早稲田はなぜ入社後に失速するか
80年代、就職時1位だった早稲田。勢いは入社時だけで、30年後には慶應、東大の後塵を拝しているのが印象的だ。
各年代には、残念ながら「就職時は元気があったのに、今は幸せそうではない大学」が存在する。
1970年代入社組では、男性は日大が6位(就職時)→15位(今)、女性はお茶の水女子大学が6位(就職時)→14位(今)に転落。
70年代入社となるとそろそろ定年退職の時期だが、振り返ってみれば、日大出身者は必ずしもその多くが組織の中で高い地位を占められる状況ではなかったようだ。日大の社長数は日本一多いのだが、建築、土木、製造業など理工系で数を稼いでおり、単純に規模の大きい大学だから社長、役員の数も多いのだと言える。今の受験生、特に文系志望者には、「社長、役員になるなら日大が有利」と勧められるかは微妙である。
お茶の水女子は、入学時の偏差値やステータスは高いものの、40年後に振り返ってみると、幸せそうにしている女性が少ないという結果に。男性中心の企業社会ではそれほど活躍の場がなかったのかもしれない。
80年代では、男性は早稲田が1位→3位に。当時のレジャーランドと化した大学で遊びまくっていた学生は、勢いは入社時だけで、30年後には慶應、東大の後塵を拝しているのが印象的だ。やはり遊びも勉強もしっかりやった学生のほうが幸せ度が高いのだろう、京都大、大阪大など国立大が上位となっている。

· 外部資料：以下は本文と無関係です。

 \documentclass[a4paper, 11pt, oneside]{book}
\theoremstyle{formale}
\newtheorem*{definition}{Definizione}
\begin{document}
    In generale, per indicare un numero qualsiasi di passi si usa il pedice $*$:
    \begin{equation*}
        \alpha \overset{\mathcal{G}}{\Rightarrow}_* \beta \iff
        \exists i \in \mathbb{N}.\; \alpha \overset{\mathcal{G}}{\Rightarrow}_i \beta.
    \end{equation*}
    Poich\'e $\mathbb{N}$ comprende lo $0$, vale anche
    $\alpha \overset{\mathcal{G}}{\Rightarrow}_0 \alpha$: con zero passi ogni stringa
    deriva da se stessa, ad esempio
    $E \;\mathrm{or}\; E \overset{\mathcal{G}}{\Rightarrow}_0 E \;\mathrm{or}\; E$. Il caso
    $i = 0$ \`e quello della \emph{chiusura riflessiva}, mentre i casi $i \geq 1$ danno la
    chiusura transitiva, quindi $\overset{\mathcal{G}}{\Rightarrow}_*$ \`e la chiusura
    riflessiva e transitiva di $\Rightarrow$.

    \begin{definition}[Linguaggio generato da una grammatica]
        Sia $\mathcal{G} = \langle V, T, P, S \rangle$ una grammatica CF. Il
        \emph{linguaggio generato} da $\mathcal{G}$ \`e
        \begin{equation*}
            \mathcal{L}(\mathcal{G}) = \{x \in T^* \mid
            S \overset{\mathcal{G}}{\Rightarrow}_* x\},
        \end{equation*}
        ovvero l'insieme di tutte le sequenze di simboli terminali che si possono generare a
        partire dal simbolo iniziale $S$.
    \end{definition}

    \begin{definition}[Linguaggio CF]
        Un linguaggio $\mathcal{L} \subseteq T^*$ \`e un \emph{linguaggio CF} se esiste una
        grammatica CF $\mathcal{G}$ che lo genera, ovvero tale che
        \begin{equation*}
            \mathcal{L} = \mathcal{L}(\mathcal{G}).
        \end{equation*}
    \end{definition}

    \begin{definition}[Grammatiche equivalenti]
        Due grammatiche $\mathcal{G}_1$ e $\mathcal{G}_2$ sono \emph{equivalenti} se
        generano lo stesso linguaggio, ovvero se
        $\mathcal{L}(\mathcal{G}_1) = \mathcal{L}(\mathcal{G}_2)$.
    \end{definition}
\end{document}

女性は上智(3位→14位)、青山学院(4位→14位)が凋落著しい。かわって食い込むのが京都女子(19位→9位)、日本女子(15位→9位)である。この差は何だろうか。
80年代前半は女子大生ブーム、男女雇用機会均等法の制定は1985年。このあたりにヒントがありそうだ。入社時には有名女子大生ともてはやされても、まだ企業では「お茶汲みOL」「寿退社」「セクハラ」といった女性軽視の風潮が強かった時代。女性の専門性を生かした就職先が多かった伝統的な女子大のほうが、手堅い就職をした可能性が高い。
90年代は、男性は立命館が12位から圏外へ、女性は関西学院が6位から14位にランクダウン。男性は去った立命館のポジションに京都産業が座っており、今では遠い昔話だが、立命凋落、京産優位と言われた時代を象徴している。言わば立命館どん底の時代だ。

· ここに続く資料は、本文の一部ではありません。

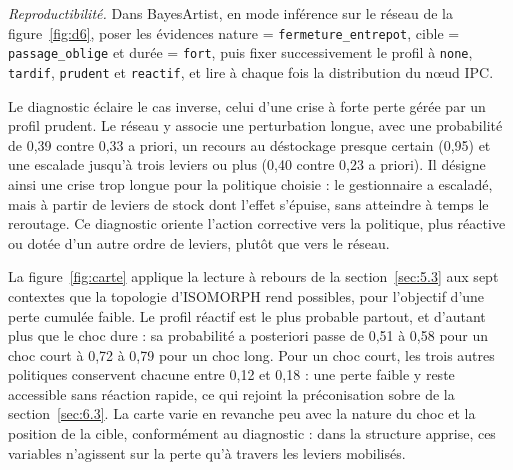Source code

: \begin{center}

\label{fig:d7}
\end{center}

\textit{Reproductibilité.} Dans BayesArtist, en mode inférence sur le réseau de la figure~\ref{fig:d6}, poser les évidences nature = \texttt{fermeture\_entrepot}, cible = \texttt{passage\_oblige} et durée = \texttt{fort}, puis fixer successivement le profil à \texttt{none}, \texttt{tardif}, \texttt{prudent} et \texttt{reactif}, et lire à chaque fois la distribution du nœud IPC.

Le diagnostic éclaire le cas inverse, celui d'une crise à forte perte gérée par un profil prudent. Le réseau y associe une perturbation longue, avec une probabilité de 0,39 contre 0,33 a priori, un recours au déstockage presque certain (0,95) et une escalade jusqu'à trois leviers ou plus (0,40 contre 0,23 a priori). Il désigne ainsi une crise trop longue pour la politique choisie : le gestionnaire a escaladé, mais à partir de leviers de stock dont l'effet s'épuise, sans atteindre à temps le reroutage. Ce diagnostic oriente l'action corrective vers la politique, plus réactive ou dotée d'un autre ordre de leviers, plutôt que vers le réseau.

La figure~\ref{fig:carte} applique la lecture à rebours de la section~\ref{sec:5.3} aux sept contextes que la topologie d'ISOMORPH rend possibles, pour l'objectif d'une perte cumulée faible. Le profil réactif est le plus probable partout, et d'autant plus que le choc dure : sa probabilité a posteriori passe de 0,51 à 0,58 pour un choc court à 0,72 à 0,79 pour un choc long. Pour un choc court, les trois autres politiques conservent chacune entre 0,12 et 0,18 : une perte faible y reste accessible sans réaction rapide, ce qui rejoint la préconisation sobre de la section~\ref{sec:6.3}. La carte varie en revanche peu avec la nature du choc et la position de la cible, conformément au diagnostic : dans la structure apprise, ces variables n'agissent sur la perte qu'à travers les leviers mobilisés.

\begin{center}
\begin{minipage}{\textwidth}\centering

\label{fig:carte}
\end{minipage}
\end{center}

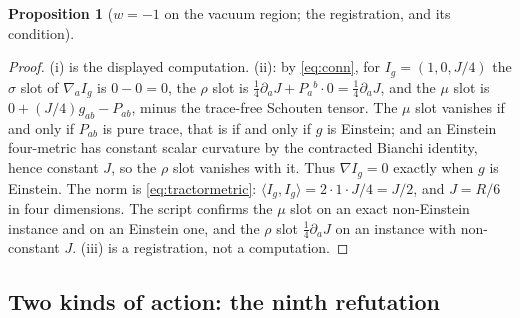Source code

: \documentclass[11pt]{article}
\newtheorem{proposition}[theorem]{Proposition}
\theoremstyle{definition}
\newcommand{\ip}[2]{\langle #1, #2\rangle}
\begin{document}
\begin{proposition}[$w = -1$ on the vacuum region; the registration, and its condition]
\begin{enumerate}
\end{enumerate}
\end{proposition}

\begin{proof}
(i) is the displayed computation. (ii): by \eqref{eq:conn}, for $I_g = (1, 0, J/4)$ the $\sigma$ slot of $\nabla_a I_g$ is $0 - 0 = 0$, the $\rho$ slot is $\tfrac14\partial_a J + P_a{}^b\cdot 0 = \tfrac14\partial_a J$, and the $\mu$ slot is $0 + (J/4)g_{ab} - P_{ab}$, minus the trace-free Schouten tensor. The $\mu$ slot vanishes if and only if $P_{ab}$ is pure trace, that is if and only if $g$ is Einstein; and an Einstein four-metric has constant scalar curvature by the contracted Bianchi identity, hence constant $J$, so the $\rho$ slot vanishes with it. Thus $\nabla I_g = 0$ exactly when $g$ is Einstein. The norm is \eqref{eq:tractormetric}: $\ip{I_g}{I_g} = 2\cdot 1\cdot J/4 = J/2$, and $J = R/6$ in four dimensions. The script confirms the $\mu$ slot on an exact non-Einstein instance and on an Einstein one, and the $\rho$ slot $\tfrac14\partial_a J$ on an instance with non-constant $J$. (iii) is a registration, not a computation.
\end{proof}

\subsection{Two kinds of action: the ninth refutation}\label{subsec:twokinds}
\end{document}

2000年代も女子大の凋落は続き、粘っていた日本女子大もついに消えるが、京都女子大はしぶとく残る。男性では関西で圧倒的に強かった関西学院が5位から9位へ。受験の世界で立命館が大躍進した時代の成果が、少しずつ関学に影響を与え始めている。
10年代にはついに立命館は同志社をも抜く。ただし関西、関西学院は相変わらず強い。女性ではついに京都女子が力尽き圏外へ。最下位グループとはいえ武庫川女子がまだ登場するあたりに同大学のしぶとさが見える。
こうして見ると、名前が消えない上位校はいくつもあるものの、幸せ度の変化は変動が激しいことがわかる。それは、70~90年代は(特に女性の)雇用環境、00年~10年代は、各大学の教育改革の成果が大きく影響しているといえるだろう。やはり出身大学が人生に与える影響は大きいのだ。